§ **Task brief**
Look through the records, and wherever the string "Modularity" turns up, copy out that line.

··· Input

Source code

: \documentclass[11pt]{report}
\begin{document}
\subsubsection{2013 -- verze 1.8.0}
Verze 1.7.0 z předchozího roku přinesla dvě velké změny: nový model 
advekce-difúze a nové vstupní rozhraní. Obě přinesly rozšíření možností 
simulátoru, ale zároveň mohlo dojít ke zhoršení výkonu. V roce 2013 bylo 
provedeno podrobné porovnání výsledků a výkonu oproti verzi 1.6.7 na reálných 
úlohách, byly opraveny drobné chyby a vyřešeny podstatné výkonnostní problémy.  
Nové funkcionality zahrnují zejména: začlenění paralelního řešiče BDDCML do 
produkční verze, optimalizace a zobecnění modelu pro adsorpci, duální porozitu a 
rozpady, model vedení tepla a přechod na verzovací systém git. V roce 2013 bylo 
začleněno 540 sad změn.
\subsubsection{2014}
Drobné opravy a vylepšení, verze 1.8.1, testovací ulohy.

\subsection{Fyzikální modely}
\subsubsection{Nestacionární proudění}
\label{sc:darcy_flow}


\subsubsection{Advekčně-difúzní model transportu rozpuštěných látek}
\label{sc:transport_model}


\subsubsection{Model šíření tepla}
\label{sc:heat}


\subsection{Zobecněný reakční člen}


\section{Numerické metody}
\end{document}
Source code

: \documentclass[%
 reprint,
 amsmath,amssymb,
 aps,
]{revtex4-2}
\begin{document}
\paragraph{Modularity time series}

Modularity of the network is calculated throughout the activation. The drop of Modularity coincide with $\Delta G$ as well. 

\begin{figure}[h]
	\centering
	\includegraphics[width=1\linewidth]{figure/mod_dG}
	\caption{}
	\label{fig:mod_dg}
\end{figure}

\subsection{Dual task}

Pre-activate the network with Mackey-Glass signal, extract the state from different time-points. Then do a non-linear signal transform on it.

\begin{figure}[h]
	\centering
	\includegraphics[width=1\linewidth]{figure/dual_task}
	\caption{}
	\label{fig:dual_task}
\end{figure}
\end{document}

······

§ **Task response**
\paragraph{Modularity time series}
Modularity of the network is calculated throughout the activation. The drop of Modularity coincide with $\Delta G$ as well. 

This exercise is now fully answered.